Internal structure of Ω(2012) baryon in a coupled-channel approach

Recently, KEK/Belle has discovered the negative-party lowest excited state of the Omega baryon, Ω(2012), which contains three strange quarks. The standard quark model suggests that this is the first orbital P-wave excited state of a single strange quark. On the other hand, since the mass of Ω(2012) is close to the Ξ^*K^bar threshold, it can also be interpreted as a meson-baryon molecule of Ξ^*K^bar . Thus, despite being the lowest energy excited state, the internal structure of Ω(2012) is still poorly understood.

Either one of the two structures, quark models like or molecule like, is realized only in the ideal limit, and they must coexist and mix to form the physical states.
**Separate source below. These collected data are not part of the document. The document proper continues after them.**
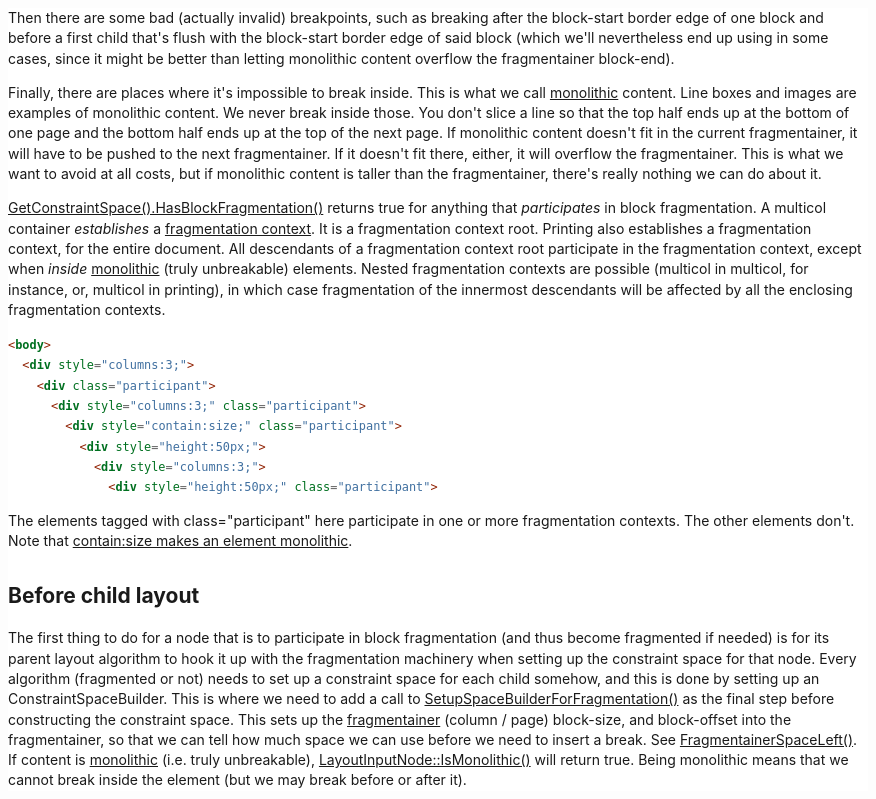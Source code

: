 Then there are some bad (actually invalid) breakpoints, such as breaking after
the block-start border edge of one block and before a first child that's flush
with the block-start border edge of said block (which we'll nevertheless end up
using in some cases, since it might be better than letting monolithic content
overflow the fragmentainer block-end).

Finally, there are places where it's impossible to break inside. This is what we
call [monolithic](https://www.w3.org/TR/css-break-3/#monolithic) content. Line
boxes and images are examples of monolithic content. We never break inside
those. You don't slice a line so that the top half ends up at the bottom of one
page and the bottom half ends up at the top of the next page. If monolithic
content doesn't fit in the current fragmentainer, it will have to be pushed to
the next fragmentainer. If it doesn't fit there, either, it will overflow the
fragmentainer. This is what we want to avoid at all costs, but if monolithic
content is taller than the fragmentainer, there's really nothing we can do about
it.

[GetConstraintSpace().HasBlockFragmentation()](constraint_space.h) returns
true for anything that *participates* in block fragmentation. A multicol
container *establishes* a [fragmentation
context](https://www.w3.org/TR/css-break-3/#fragmentation-context). It is a
fragmentation context root. Printing also establishes a fragmentation context,
for the entire document. All descendants of a fragmentation context root
participate in the fragmentation context, except when *inside*
[monolithic](https://www.w3.org/TR/css-break-3/#monolithic) (truly unbreakable)
elements. Nested fragmentation contexts are possible (multicol in multicol, for
instance, or, multicol in printing), in which case fragmentation of the
innermost descendants will be affected by all the enclosing fragmentation
contexts.

```html
<body>
  <div style="columns:3;">
    <div class="participant">
      <div style="columns:3;" class="participant">
        <div style="contain:size;" class="participant">
          <div style="height:50px;">
            <div style="columns:3;">
              <div style="height:50px;" class="participant">
```

The elements tagged with class="participant" here participate in one or more
fragmentation contexts. The other elements don't. Note that [contain:size makes
an element
monolithic](https://www.w3.org/TR/css-contain-1/#size-containment-box).

## Before child layout ##

The first thing to do for a node that is to participate in block fragmentation
(and thus become fragmented if needed) is for its parent layout algorithm to
hook it up with the fragmentation machinery when setting up the constraint space
for that node. Every algorithm (fragmented or not) needs to set up a constraint
space for each child somehow, and this is done by setting up an
ConstraintSpaceBuilder. This is where we need to add a call to
[SetupSpaceBuilderForFragmentation()](fragmentation_utils.h) as the final
step before constructing the constraint space. This sets up the
[fragmentainer](https://www.w3.org/TR/css-break-3/#fragmentainer) (column /
page) block-size, and block-offset into the fragmentainer, so that we can tell
how much space we can use before we need to insert a break. See
[FragmentainerSpaceLeft()](fragmentation_utils.h). If content is
[monolithic](https://www.w3.org/TR/css-break-3/#monolithic) (i.e. truly
unbreakable), [LayoutInputNode::IsMonolithic()](layout_input_node.h) will
return true. Being monolithic means that we cannot break inside the element (but
we may break before or after it).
Therefore, the question is how they mix for the real state and what is the important basis state for explaining the physical properties of Ω(2012) baryon, such as mass spectra and its decays.
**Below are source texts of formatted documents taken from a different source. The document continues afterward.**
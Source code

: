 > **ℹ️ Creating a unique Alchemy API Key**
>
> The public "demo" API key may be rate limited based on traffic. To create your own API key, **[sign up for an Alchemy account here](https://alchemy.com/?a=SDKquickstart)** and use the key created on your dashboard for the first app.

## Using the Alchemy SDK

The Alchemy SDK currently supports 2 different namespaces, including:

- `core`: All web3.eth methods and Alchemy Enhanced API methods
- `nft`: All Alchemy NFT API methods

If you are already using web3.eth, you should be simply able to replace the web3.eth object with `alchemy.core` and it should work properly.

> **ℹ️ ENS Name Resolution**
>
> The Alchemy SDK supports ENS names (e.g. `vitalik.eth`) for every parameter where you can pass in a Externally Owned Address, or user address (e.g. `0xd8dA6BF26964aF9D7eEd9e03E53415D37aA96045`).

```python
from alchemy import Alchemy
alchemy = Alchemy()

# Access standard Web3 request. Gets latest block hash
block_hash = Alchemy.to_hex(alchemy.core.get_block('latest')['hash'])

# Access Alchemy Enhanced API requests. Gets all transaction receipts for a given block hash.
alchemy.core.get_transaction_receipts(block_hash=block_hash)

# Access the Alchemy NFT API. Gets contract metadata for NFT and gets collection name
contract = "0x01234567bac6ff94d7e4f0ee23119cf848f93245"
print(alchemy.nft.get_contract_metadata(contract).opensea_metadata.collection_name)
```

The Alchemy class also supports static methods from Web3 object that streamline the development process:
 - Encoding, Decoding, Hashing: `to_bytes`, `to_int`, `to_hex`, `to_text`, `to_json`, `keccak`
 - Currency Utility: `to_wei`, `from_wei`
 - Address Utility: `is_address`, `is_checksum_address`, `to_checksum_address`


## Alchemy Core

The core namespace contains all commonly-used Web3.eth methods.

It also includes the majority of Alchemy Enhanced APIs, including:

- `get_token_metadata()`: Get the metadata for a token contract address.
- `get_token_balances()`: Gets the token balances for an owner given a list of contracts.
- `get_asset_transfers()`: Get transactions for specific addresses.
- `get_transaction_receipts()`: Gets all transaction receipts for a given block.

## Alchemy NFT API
To understand the internal structure of Ω(2012) baryon, we perform a systematic analysis in a coupled-channel approach including the three-quark state and the Ξ^*K^bar molecular state. For the latter, we also include possible effective Ξ^*K^bar interactions by considering other possible coupled channels for a dynamically generated state. Our results suggest that both three-quark core and Ξ^*K^bar channel are essential for the description of the Ω(2012) resonance. The spectroscopy of multiple strangeness baryons provides a good bridge for understanding the properties of hadrons from the light quark region to the heavy quark region.